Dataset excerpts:
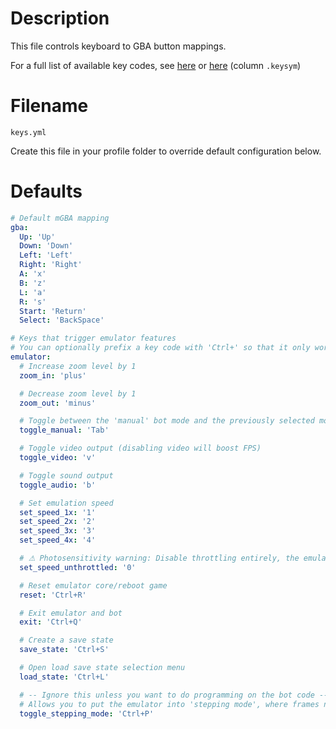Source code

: # Description
This file controls keyboard to GBA button mappings.

For a full list of available key codes, see [here](https://www.tcl.tk/man/tcl8.4/TkCmd/keysyms.html) or [here](https://anzeljg.github.io/rin2/book2/2405/docs/tkinter/key-names.html) (column `.keysym`)

# Filename
`keys.yml`

Create this file in your profile folder to override default configuration below.

# Defaults
```yml
# Default mGBA mapping
gba:
  Up: 'Up'
  Down: 'Down'
  Left: 'Left'
  Right: 'Right'
  A: 'x'
  B: 'z'
  L: 'a'
  R: 's'
  Start: 'Return'
  Select: 'BackSpace'

# Keys that trigger emulator features
# You can optionally prefix a key code with 'Ctrl+' so that it only works if the Ctrl modifier key is held at the same time.
emulator:
  # Increase zoom level by 1
  zoom_in: 'plus'

  # Decrease zoom level by 1
  zoom_out: 'minus'

  # Toggle between the 'manual' bot mode and the previously selected mode
  toggle_manual: 'Tab'

  # Toggle video output (disabling video will boost FPS)
  toggle_video: 'v'

  # Toggle sound output
  toggle_audio: 'b'

  # Set emulation speed
  set_speed_1x: '1'
  set_speed_2x: '2'
  set_speed_3x: '3'
  set_speed_4x: '4'

  # ⚠ Photosensitivity warning: Disable throttling entirely, the emulator will run as fast as your CPU allows
  set_speed_unthrottled: '0'

  # Reset emulator core/reboot game
  reset: 'Ctrl+R'

  # Exit emulator and bot
  exit: 'Ctrl+Q'

  # Create a save state
  save_state: 'Ctrl+S'

  # Open load save state selection menu
  load_state: 'Ctrl+L'

  # -- Ignore this unless you want to do programming on the bot code --
  # Allows you to put the emulator into 'stepping mode', where frames need to be advanced manually using a button, useful for analysing memory values
  toggle_stepping_mode: 'Ctrl+P'
```
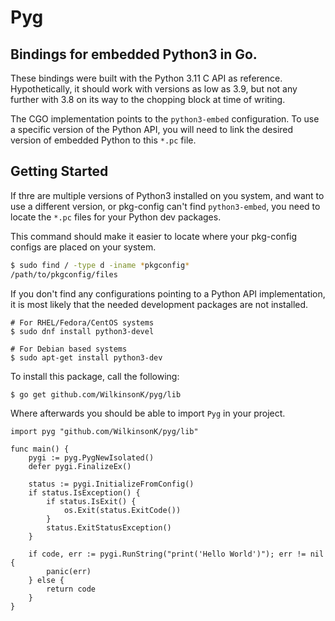 # Pyg #
Bindings for embedded Python3 in Go.
---

These bindings were built with the Python 3.11 C API as reference.
Hypothetically, it should work with versions as low as 3.9, but not any further
with 3.8 on its way to the chopping block at time of writing.

The CGO implementation points to the `python3-embed` configuration. To use a
specific version of the Python API, you will need to link the desired version
of embedded Python to this `*.pc` file.

## Getting Started ##
If thre are multiple versions of Python3 installed on you system, and want
to use a different version, or pkg-config can't find `python3-embed`, you need
to locate the `*.pc` files for your Python dev packages.

This command should make it easier to locate where your pkg-config configs are
placed on your system.
```bash
$ sudo find / -type d -iname *pkgconfig*
/path/to/pkgconfig/files
```

If you don't find any configurations pointing to a Python API implementation, it
is most likely that the needed development packages are not installed.
```base
# For RHEL/Fedora/CentOS systems
$ sudo dnf install python3-devel

# For Debian based systems
$ sudo apt-get install python3-dev
```

To install this package, call the following:
```bash
$ go get github.com/WilkinsonK/pyg/lib
```

Where afterwards you should be able to import `Pyg` in your project.
```golang
import pyg "github.com/WilkinsonK/pyg/lib"

func main() {
    pygi := pyg.PygNewIsolated()
    defer pygi.FinalizeEx()

    status := pygi.InitializeFromConfig()
    if status.IsException() {
		if status.IsExit() {
			os.Exit(status.ExitCode())
		}
		status.ExitStatusException()
	}

    if code, err := pygi.RunString("print('Hello World')"); err != nil {
        panic(err)
    } else {
        return code
    }
}
```
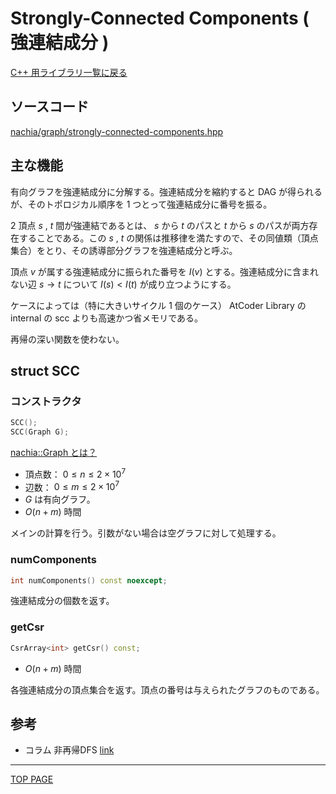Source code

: # Strongly-Connected Components ( 強連結成分 )

[C++ 用ライブラリ一覧に戻る](../index.md)

## ソースコード

[nachia/graph/strongly-connected-components.hpp](https://github.com/NachiaVivias/cp-library/blob/main/Cpp/Include/nachia/graph/strongly-connected-components.hpp)

## 主な機能

有向グラフを強連結成分に分解する。強連結成分を縮約すると DAG が得られるが、そのトポロジカル順序を $1$ つとって強連結成分に番号を振る。

$2$ 頂点 $s$ , $t$ 間が強連結であるとは、 $s$ から $t$ のパスと $t$ から $s$ のパスが両方存在することである。この $s$ , $t$ の関係は推移律を満たすので、その同値類（頂点集合）をとり、その誘導部分グラフを強連結成分と呼ぶ。

頂点 $v$ が属する強連結成分に振られた番号を $I(v)$ とする。強連結成分に含まれない辺 $s\rightarrow t$ について $I(s)\lt I(t)$ が成り立つようにする。

ケースによっては（特に大きいサイクル $1$ 個のケース） AtCoder Library の internal の scc よりも高速かつ省メモリである。

再帰の深い関数を使わない。

## struct SCC

### コンストラクタ

```c++
SCC();
SCC(Graph G);
```

[nachia::Graph とは？](./../graph/graph.md)

- 頂点数： $0 \leq n \leq 2 \times 10^7$
- 辺数： $0 \leq m \leq 2 \times 10^7$
- $G$ は有向グラフ。
- $O(n + m)$ 時間

メインの計算を行う。引数がない場合は空グラフに対して処理する。

### numComponents

```c++
int numComponents() const noexcept;
```

強連結成分の個数を返す。

### getCsr

```c++
CsrArray<int> getCsr() const;
```

- $O(n + m)$ 時間

各強連結成分の頂点集合を返す。頂点の番号は与えられたグラフのものである。

## 参考

- コラム 非再帰DFS [link](../../column/2022/01.md)

---

[TOP PAGE](https://nachiavivias.github.io/cp-library/)


<script type="text/x-mathjax-config">MathJax.Hub.Config({tex2jax:{inlineMath:[['\$','\$']],processEscapes:true},CommonHTML: {matchFontHeight:false}});</script>
<script type="text/javascript" async src="https://cdnjs.cloudflare.com/ajax/libs/mathjax/2.7.1/MathJax.js?config=TeX-MML-AM_CHTML"></script>
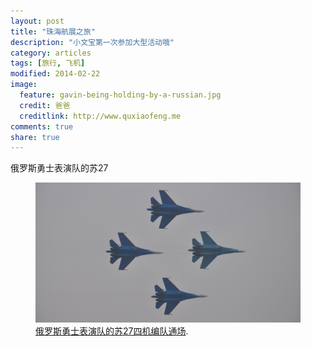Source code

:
 ```yaml
---
layout: post
title: "珠海航展之旅"
description: "小文宝第一次参加大型活动哦"
category: articles
tags: [旅行, 飞机]
modified: 2014-02-22
image:
  feature: gavin-being-holding-by-a-russian.jpg
  credit: 爸爸
  creditlink: http://www.quxiaofeng.me
comments: true
share: true
---
```


俄罗斯勇士表演队的苏27

<figure>
	<a href="http://mil.news.sina.com.cn/nz/eyongshi/"><img src=/images/su-27-01.jpg></a>
	<figcaption><a href="http://mil.news.sina.com.cn/nz/eyongshi/" title="俄罗斯勇士队官方网">俄罗斯勇士表演队的苏27四机编队通场</a>.</figcaption>
</figure>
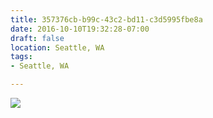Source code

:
 ```yaml
---
title: 357376cb-b99c-43c2-bd11-c3d5995fbe8a
date: 2016-10-10T19:32:28-07:00
draft: false
location: Seattle, WA
tags:
- Seattle, WA

---
```



![](https://d17enza3bfujl8.cloudfront.net/20161009_01_05.jpg)

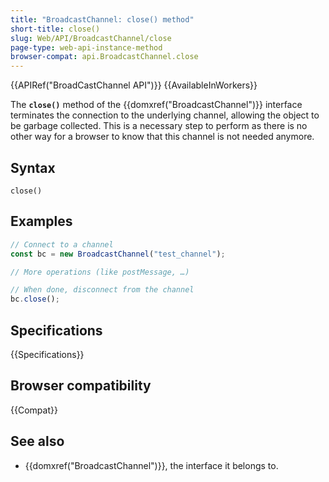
 ```yaml
---
title: "BroadcastChannel: close() method"
short-title: close()
slug: Web/API/BroadcastChannel/close
page-type: web-api-instance-method
browser-compat: api.BroadcastChannel.close
---
```


{{APIRef("BroadCastChannel API")}} {{AvailableInWorkers}}

The **`close()`** method of the {{domxref("BroadcastChannel")}} interface terminates the connection to
the underlying channel, allowing the object to be garbage collected.
This is a necessary step to perform
as there is no other way for a browser to know
that this channel is not needed anymore.

## Syntax

```js-nolint
close()
```

## Examples

```js
// Connect to a channel
const bc = new BroadcastChannel("test_channel");

// More operations (like postMessage, …)

// When done, disconnect from the channel
bc.close();
```

## Specifications

{{Specifications}}

## Browser compatibility

{{Compat}}

## See also

- {{domxref("BroadcastChannel")}}, the interface it belongs to.
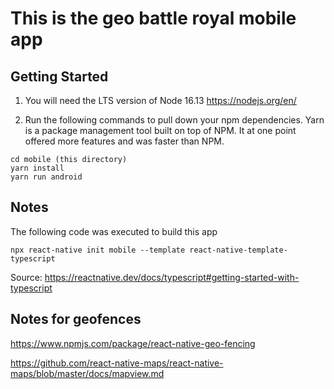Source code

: # This is the geo battle royal mobile app

## Getting Started

1. You will need the LTS version of Node 16.13
https://nodejs.org/en/ 

2. Run the following commands to pull down your npm dependencies. Yarn is a package management tool built on top of NPM. It at one point offered more features and was faster than NPM.

```
cd mobile (this directory)
yarn install
yarn run android
```

## Notes
The following code was executed to build this app

```
npx react-native init mobile --template react-native-template-typescript
```

Source: https://reactnative.dev/docs/typescript#getting-started-with-typescript

## Notes for geofences
https://www.npmjs.com/package/react-native-geo-fencing

https://github.com/react-native-maps/react-native-maps/blob/master/docs/mapview.md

What to produce:
The answer must consist of every line above that holds the string "your", copied exactly.

Task output:
Create this file in your profile folder to override default configuration below.
  # ⚠ Photosensitivity warning: Disable throttling entirely, the emulator will run as fast as your CPU allows
to locate the `*.pc` files for your Python dev packages.
This command should make it easier to locate where your pkg-config configs are
placed on your system.
Where afterwards you should be able to import `Pyg` in your project.
2. Run the following commands to pull down your npm dependencies. Yarn is a package management tool built on top of NPM. It at one point offered more features and was faster than NPM.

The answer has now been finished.